*** Data records ***
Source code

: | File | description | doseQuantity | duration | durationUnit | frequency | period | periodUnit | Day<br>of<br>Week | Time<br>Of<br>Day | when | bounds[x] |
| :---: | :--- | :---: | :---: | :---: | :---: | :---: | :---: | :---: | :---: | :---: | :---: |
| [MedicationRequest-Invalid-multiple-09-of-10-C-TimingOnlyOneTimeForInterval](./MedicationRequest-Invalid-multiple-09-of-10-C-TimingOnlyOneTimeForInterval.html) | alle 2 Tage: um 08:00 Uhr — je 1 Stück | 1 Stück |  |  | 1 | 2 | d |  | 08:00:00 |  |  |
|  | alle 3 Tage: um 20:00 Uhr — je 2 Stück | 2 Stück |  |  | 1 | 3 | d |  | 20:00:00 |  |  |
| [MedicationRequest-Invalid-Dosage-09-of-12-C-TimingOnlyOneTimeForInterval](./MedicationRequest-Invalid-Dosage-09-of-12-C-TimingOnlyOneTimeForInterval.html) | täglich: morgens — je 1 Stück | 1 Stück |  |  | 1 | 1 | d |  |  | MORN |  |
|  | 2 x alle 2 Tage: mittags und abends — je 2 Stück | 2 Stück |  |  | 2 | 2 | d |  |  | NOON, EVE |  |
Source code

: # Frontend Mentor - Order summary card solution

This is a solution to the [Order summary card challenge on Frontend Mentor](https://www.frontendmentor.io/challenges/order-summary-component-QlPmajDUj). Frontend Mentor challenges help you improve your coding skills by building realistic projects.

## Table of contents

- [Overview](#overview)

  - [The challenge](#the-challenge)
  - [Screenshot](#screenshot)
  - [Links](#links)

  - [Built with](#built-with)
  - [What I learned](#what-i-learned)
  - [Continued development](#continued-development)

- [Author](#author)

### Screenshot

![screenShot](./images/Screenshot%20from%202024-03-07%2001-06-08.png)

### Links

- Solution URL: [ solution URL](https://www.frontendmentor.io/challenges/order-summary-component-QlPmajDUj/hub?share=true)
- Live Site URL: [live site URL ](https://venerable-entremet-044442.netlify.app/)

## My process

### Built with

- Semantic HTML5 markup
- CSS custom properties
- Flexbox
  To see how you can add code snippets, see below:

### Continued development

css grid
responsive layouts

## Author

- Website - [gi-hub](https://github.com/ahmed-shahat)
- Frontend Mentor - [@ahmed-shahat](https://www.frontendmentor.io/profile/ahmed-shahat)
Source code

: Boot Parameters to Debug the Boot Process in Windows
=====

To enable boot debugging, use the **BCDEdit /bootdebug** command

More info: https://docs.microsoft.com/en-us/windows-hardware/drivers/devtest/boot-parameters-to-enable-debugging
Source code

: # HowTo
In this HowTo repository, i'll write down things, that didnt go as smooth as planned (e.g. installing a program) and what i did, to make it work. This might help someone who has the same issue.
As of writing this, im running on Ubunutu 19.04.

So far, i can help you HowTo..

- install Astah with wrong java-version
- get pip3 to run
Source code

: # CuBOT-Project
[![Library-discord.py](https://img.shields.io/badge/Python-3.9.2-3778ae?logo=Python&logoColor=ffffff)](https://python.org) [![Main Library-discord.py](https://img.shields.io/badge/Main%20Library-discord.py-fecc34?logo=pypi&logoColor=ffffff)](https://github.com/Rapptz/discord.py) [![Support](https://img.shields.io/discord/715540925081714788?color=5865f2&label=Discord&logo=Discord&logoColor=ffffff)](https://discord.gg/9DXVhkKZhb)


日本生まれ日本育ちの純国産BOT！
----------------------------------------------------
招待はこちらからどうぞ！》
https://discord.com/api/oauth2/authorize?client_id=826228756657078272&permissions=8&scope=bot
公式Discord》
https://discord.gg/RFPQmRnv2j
*** End of Data records ***
- _Problem description_:
When a line in the listing above holds "Invalid", include it in the tally; report only the tally.

- _Answer to this problem_:
2